The problem - The answer must consist only of the lines from the line with "With all of" to the line with "My favorite part", both included, exactly as they stand below.

[[ The input open ]]

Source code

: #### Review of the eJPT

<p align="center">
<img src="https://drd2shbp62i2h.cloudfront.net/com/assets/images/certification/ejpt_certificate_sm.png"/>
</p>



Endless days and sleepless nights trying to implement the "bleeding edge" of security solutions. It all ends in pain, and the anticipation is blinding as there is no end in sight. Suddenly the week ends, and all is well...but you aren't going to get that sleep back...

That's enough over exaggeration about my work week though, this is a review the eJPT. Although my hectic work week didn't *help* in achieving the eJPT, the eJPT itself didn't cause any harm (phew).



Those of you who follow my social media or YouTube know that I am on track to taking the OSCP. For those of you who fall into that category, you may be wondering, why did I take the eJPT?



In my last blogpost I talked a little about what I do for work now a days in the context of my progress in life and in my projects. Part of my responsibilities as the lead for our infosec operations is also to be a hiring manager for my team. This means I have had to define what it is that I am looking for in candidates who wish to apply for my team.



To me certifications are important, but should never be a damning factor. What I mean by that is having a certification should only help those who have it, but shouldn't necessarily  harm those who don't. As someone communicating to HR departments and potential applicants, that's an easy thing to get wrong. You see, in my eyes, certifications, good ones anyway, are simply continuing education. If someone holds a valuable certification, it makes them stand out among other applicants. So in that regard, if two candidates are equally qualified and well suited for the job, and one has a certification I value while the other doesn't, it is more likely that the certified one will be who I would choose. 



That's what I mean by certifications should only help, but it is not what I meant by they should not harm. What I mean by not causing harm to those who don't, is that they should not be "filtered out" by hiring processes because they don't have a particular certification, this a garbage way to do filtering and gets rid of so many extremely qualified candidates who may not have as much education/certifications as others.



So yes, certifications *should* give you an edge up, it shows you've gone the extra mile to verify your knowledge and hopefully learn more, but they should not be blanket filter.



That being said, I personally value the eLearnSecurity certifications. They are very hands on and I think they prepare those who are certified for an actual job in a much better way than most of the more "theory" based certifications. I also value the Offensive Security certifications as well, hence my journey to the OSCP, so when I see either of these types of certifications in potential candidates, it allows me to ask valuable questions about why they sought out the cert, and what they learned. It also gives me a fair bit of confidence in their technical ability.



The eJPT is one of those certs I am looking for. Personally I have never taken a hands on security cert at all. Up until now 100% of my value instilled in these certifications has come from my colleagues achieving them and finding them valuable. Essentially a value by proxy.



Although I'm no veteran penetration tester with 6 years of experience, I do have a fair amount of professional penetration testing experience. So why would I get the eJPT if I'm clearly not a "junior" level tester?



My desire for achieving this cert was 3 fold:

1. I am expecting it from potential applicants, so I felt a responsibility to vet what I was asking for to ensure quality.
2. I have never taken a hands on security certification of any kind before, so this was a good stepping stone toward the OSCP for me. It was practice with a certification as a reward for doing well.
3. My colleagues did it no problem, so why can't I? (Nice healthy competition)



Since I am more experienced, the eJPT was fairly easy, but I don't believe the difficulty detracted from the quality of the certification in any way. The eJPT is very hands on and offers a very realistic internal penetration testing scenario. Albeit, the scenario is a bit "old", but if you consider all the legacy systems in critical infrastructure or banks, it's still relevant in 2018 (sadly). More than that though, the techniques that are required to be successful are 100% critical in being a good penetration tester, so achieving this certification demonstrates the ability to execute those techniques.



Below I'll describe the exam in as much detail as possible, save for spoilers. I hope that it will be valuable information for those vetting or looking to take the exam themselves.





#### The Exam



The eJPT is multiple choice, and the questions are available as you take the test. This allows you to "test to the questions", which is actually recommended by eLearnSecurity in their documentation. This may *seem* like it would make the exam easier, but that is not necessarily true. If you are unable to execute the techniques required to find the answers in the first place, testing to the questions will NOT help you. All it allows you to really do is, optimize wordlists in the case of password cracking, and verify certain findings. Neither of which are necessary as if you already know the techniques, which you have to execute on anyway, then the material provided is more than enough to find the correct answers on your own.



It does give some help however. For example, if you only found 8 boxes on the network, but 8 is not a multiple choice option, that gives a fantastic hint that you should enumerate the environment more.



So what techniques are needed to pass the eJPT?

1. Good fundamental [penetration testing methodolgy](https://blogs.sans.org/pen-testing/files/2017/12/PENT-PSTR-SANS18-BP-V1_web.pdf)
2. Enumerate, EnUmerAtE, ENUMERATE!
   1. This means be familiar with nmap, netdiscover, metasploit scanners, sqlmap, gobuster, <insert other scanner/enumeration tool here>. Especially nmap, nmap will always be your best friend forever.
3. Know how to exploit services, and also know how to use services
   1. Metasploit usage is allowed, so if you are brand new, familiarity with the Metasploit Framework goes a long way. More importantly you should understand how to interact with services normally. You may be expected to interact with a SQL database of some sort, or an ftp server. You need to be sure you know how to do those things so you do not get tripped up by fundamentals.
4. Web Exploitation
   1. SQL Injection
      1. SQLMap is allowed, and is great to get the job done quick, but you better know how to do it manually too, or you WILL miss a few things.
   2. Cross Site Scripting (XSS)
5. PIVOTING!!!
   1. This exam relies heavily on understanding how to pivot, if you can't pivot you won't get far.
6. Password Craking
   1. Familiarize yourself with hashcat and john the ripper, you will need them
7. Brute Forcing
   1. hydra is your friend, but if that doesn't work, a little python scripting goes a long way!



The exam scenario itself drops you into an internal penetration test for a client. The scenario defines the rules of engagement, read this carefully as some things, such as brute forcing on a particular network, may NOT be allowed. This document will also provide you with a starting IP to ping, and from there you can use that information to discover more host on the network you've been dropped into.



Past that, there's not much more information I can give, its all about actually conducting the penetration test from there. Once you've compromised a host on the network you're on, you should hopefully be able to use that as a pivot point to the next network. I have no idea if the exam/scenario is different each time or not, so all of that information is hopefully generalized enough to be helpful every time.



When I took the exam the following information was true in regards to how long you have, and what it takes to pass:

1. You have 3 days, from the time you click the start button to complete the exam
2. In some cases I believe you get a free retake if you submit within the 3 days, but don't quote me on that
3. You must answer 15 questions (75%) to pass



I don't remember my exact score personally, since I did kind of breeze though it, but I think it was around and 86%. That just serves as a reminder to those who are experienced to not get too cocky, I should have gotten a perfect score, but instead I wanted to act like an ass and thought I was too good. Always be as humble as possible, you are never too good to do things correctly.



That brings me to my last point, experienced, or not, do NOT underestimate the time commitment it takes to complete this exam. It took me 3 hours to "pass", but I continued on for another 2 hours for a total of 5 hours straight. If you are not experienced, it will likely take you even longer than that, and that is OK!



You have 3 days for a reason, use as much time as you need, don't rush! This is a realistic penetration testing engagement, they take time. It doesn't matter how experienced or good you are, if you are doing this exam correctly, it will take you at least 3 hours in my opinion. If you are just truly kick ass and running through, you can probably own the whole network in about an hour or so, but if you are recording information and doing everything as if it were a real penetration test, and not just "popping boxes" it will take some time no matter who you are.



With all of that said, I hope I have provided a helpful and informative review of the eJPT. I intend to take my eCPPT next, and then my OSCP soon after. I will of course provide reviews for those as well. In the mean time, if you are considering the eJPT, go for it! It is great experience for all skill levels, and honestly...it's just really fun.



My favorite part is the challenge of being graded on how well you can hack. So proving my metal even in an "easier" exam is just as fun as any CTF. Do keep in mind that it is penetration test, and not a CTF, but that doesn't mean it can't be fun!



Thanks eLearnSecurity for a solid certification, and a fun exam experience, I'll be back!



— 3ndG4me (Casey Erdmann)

[[ The input closed ]]

Solution -
With all of that said, I hope I have provided a helpful and informative review of the eJPT. I intend to take my eCPPT next, and then my OSCP soon after. I will of course provide reviews for those as well. In the mean time, if you are considering the eJPT, go for it! It is great experience for all skill levels, and honestly...it's just really fun.



My favorite part is the challenge of being graded on how well you can hack. So proving my metal even in an "easier" exam is just as fun as any CTF. Do keep in mind that it is penetration test, and not a CTF, but that doesn't mean it can't be fun!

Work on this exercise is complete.